Task requirements: From the entries below, output the line with "where (sinif='9A' or" and each following line up to and including the line with "where dtarih between", exactly as written.

Records to use:
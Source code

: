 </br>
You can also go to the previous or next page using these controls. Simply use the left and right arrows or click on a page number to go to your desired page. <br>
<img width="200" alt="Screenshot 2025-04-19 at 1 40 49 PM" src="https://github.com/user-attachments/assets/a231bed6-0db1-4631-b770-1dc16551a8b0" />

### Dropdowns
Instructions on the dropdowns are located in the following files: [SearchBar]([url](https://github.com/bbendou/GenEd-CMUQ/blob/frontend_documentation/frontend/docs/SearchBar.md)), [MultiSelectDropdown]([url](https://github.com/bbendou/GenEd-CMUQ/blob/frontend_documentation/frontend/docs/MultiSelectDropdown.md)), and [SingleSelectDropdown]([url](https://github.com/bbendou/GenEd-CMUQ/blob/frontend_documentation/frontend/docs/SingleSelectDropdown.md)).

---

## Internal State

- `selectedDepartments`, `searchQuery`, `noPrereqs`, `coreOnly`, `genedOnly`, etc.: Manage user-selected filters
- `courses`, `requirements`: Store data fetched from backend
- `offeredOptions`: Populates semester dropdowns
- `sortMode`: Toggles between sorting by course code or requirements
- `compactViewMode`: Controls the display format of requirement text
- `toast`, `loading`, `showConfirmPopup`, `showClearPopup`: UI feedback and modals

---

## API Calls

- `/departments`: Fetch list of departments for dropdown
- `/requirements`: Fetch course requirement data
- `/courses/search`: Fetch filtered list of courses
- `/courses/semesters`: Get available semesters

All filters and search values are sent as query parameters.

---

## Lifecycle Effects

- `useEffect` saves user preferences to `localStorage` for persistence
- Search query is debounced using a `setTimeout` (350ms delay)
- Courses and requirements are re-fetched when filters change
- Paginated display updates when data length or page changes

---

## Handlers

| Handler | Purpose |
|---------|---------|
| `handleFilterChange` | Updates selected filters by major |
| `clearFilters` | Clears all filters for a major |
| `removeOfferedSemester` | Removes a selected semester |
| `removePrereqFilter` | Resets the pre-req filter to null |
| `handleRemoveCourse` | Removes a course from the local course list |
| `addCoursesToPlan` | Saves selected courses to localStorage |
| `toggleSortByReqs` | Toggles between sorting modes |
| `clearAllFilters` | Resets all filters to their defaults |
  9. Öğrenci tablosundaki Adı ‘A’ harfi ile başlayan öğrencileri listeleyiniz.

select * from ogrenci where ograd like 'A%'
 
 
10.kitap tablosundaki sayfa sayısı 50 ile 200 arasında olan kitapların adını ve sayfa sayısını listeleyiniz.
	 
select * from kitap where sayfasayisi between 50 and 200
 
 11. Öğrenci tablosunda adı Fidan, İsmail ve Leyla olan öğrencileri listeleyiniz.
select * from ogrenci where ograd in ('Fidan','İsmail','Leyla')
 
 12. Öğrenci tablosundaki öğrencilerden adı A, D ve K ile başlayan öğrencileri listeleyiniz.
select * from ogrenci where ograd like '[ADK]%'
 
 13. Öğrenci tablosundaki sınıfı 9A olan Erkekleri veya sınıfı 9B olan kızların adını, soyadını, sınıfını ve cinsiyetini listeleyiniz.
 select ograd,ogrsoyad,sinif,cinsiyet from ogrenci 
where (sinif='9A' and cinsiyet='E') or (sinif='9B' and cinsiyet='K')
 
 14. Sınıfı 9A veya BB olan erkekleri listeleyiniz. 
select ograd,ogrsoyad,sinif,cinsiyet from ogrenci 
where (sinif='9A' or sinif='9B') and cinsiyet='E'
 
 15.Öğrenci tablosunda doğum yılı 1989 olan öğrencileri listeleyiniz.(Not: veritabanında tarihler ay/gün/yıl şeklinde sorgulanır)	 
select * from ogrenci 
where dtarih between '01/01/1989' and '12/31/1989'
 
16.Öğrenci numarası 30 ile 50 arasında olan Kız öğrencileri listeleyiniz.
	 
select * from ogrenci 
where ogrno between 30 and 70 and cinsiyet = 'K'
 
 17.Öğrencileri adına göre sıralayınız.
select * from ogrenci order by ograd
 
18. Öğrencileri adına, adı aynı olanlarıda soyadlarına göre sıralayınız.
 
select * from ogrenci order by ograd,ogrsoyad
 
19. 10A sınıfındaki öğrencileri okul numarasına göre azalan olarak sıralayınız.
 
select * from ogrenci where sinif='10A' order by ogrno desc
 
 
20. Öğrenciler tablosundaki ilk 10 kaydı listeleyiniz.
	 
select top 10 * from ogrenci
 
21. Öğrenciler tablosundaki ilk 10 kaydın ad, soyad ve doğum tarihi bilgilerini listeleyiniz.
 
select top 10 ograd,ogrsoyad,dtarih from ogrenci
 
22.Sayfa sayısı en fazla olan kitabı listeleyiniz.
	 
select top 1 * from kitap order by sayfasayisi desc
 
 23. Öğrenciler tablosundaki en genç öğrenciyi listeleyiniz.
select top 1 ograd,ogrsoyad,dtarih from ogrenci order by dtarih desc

Answer below:
where (sinif='9A' or sinif='9B') and cinsiyet='E'
 
 15.Öğrenci tablosunda doğum yılı 1989 olan öğrencileri listeleyiniz.(Not: veritabanında tarihler ay/gün/yıl şeklinde sorgulanır)	 
select * from ogrenci 
where dtarih between '01/01/1989' and '12/31/1989'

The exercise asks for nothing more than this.